Green (2007)

Green (2007)

J’appuie ma tempe contre la vitre. Je voudrais qu’elle éclate.

J’essaie de me souvenir, j’essaie de me rappeler ces jours heureux où tout semblait aller si bien. Mais je n’y arrive pas ! Je veux me souvenir ! Je veux me souvenir de nos jeux, des moments partagés ensemble, de toutes les choses qu’elle m’a dites, de nos fous rires, de nos chagrins, de nos entrevues, de nos conversations, de sa voix, de ses mains, du contact de sa peau sur la mienne, de sa manie de se laver deux fois par jour, de la façon qu’elle avait de nouer sa serviette en turban sur ses cheveux, de sa manière de classer ses dossiers par couleur, les chaussures par taille, les pulls par épaisseur, de n’importe quoi mais même si j’essaie de ne rien oublier, dans mon esprit sa silhouette devient floue, insaisissable et quand je parviens à l’atteindre dans la brume de son corps qui s’enfume, elle se retourne et son visage s’envole avant que j’aie pu le voir. Je ne veux pas oublier ! Je ne veux pas oublier. Je ne veux pas… mais je sens bien que je ne peux plus me rappeler clairement ni cette tristesse ni cette douleur déchirantes. Elle n’est plus qu’un souvenir. Quoi que je fasse, quoi que je puisse faire, elle n’est déjà plus qu’un souvenir. Je me dis, je réalise, que le temps efface joie et douleur. Qu’il l’efface. Qu’il m’efface. Qu’il efface tout simplement. Que ces sentiments que je croyais avoir ressentis ne sont, après tout, que des hypothèses car je ne les connais que par le souvenir. Je ne peux pas lutter contre ça et j’enrage mais je me dois d’abdiquer : j’ai fait mon choix et moi, je dois continuer sans jamais plus m’arrêter.

J’appuie ma tempe contre la vitre. Dehors, deux jumelles jouent au ballon sous ce soleil de plomb.


Ma tête couchée sur sa poitrine allait et venait au gré de sa respiration. Ce perpétuel va-et-vient me berçait doucement. J’ai voulu tenir sa main comme nous le faisions petites en nous endormant. Mes doigts se sont glissés entre les siens. Sa paume tiède demeura inerte en la mienne. J’exerçai une pression qui resta comme un cri sans écho. Alors je n’ai pas pu ignorer mon angoisse plus longtemps. Elle était là l’évidence : ce n’était plus une querelle de gamines. La séparation s’était mise en branle et il n’y avait aucun moyen de faire machine arrière.

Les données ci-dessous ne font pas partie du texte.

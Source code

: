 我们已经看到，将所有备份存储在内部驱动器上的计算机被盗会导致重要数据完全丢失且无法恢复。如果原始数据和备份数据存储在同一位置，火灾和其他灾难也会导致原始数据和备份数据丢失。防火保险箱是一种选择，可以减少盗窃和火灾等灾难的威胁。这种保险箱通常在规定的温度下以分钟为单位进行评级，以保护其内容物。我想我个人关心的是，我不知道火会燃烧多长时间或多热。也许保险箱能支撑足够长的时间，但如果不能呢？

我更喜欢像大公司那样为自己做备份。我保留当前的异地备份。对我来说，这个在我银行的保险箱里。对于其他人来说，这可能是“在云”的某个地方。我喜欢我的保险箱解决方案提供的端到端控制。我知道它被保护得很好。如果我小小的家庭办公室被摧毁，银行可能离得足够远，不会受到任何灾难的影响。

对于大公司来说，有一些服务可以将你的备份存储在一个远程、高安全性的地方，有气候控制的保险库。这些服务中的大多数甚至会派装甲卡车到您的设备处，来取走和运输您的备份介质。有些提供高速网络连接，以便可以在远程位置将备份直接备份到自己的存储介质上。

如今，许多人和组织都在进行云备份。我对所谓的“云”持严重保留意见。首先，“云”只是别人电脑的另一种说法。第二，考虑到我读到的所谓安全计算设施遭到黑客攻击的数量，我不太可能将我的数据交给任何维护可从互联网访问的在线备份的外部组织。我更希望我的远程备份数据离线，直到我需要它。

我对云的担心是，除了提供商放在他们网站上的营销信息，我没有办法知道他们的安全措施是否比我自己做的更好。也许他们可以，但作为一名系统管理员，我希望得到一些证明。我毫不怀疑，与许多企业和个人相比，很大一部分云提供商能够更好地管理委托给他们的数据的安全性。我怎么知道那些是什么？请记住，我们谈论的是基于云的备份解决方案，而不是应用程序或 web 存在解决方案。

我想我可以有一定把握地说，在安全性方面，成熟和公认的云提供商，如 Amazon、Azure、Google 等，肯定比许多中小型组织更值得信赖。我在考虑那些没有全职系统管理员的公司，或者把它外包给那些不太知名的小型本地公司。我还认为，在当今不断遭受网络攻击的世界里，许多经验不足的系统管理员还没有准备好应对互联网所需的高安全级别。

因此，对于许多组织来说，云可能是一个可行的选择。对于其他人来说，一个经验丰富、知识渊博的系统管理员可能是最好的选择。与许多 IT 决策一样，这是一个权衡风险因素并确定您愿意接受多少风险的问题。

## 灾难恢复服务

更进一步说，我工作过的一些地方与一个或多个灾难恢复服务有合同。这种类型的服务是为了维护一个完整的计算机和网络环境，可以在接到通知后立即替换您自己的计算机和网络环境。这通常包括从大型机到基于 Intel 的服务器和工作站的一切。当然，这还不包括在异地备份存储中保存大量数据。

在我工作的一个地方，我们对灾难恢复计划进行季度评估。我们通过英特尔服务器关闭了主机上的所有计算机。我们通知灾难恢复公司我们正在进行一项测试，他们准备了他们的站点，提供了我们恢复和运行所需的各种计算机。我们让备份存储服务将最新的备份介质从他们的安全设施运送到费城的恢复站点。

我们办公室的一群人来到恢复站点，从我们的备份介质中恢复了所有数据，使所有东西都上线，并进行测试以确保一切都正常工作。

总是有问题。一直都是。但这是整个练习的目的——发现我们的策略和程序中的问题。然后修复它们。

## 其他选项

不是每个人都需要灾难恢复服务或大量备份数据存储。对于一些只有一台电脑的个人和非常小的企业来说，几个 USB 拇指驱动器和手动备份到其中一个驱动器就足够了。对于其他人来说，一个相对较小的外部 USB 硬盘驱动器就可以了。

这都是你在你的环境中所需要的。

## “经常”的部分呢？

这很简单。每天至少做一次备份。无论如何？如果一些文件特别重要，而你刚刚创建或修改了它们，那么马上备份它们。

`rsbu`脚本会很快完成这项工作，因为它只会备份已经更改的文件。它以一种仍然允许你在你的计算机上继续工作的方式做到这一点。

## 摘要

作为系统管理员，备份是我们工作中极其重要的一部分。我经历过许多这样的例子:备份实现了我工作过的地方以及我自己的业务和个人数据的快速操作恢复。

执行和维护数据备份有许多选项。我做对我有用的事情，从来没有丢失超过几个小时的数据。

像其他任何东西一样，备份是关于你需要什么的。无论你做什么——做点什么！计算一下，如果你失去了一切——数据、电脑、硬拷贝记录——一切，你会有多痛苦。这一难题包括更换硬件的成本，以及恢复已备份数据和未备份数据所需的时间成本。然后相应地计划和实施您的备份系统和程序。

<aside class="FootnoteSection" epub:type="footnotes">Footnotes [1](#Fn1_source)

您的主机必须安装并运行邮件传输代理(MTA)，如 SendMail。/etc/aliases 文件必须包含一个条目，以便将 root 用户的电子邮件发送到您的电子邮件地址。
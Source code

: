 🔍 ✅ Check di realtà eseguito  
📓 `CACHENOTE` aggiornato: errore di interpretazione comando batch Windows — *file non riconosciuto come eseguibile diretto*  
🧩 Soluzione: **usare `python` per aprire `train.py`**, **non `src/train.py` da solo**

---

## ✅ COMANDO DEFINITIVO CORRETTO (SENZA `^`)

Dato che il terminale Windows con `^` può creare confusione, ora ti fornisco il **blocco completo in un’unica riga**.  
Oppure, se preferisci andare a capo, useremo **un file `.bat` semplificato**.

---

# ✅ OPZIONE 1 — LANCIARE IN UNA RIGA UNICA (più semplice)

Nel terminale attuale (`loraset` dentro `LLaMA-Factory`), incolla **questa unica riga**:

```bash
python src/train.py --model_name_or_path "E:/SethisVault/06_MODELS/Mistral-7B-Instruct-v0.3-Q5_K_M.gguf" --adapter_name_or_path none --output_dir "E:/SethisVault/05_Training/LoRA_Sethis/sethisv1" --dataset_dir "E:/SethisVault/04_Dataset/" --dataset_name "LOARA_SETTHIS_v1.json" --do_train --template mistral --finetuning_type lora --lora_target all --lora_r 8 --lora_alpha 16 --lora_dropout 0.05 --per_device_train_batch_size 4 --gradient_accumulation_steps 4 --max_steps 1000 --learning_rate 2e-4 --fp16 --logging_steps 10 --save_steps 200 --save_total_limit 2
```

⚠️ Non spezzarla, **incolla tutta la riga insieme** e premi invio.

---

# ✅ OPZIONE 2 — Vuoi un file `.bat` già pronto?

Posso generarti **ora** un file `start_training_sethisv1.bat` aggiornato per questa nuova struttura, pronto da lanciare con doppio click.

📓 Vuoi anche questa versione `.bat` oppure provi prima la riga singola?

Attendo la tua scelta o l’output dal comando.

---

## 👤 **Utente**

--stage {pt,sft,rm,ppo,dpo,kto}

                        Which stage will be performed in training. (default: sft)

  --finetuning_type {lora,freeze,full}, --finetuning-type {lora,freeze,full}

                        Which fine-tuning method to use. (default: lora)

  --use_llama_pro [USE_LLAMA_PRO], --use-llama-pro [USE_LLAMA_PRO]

Sur votre jeune sein laissez rouler ma tête

« Lise, on va faire un pacte. On ne se séparera jamais. Aucune de nous deux n’a le droit de mourir sans l’autre : on mourra ensemble comme ça, on ne se quittera jamais. Promis ?

— Promis. »

Toute sonore encor de vos derniers baisers ;

« Dis, est-ce que tu me pardonneras ? ai-je susurré, mes lèvres effleurant la peau blanche de sa main. Dis, est-ce que tu me pardonneras de ne plus vouloir me torturer à espérer ? Est-ce que tu verras que mon remord me bouffera bien avant ta fureur pour ma trahison ? Est-ce que tu me pardonneras d’avoir manqué à notre promesse ? … Je suis tellement désolée… je ne peux plus te voir ainsi. Chaque jour me ronge un peu plus, j’ai le sentiment de perdre ma consistance, ma substance vitale. Ton absence obscurcit chaque jour davantage mes yeux. J’angoisse trop de te perdre. J’ai tellement peur de ce jour. Pardonne-moi. Pardonne-moi pour mon égoïsme mais l’appréhension me dévore trop. J’ai besoin de … ce… soulagement. J’ai besoin de hâter ta… mort car tu m’entraînes petit à petit avec toi et… pardon, pardon pour ce que je vais dire mais… moi… je veux vivre, je ne veux pas partir. Je ne veux pas prendre ce chemin avec toi. »

Laissez-la s’apaiser de la bonne tempête,

J’ai enfoui mon visage dans la courbure de sa taille et sans sanglot, rythmées par les inlassables pulsations qui animaient son corps, mes larmes ont perlé.

Et que je dorme un peu puisque vous reposez.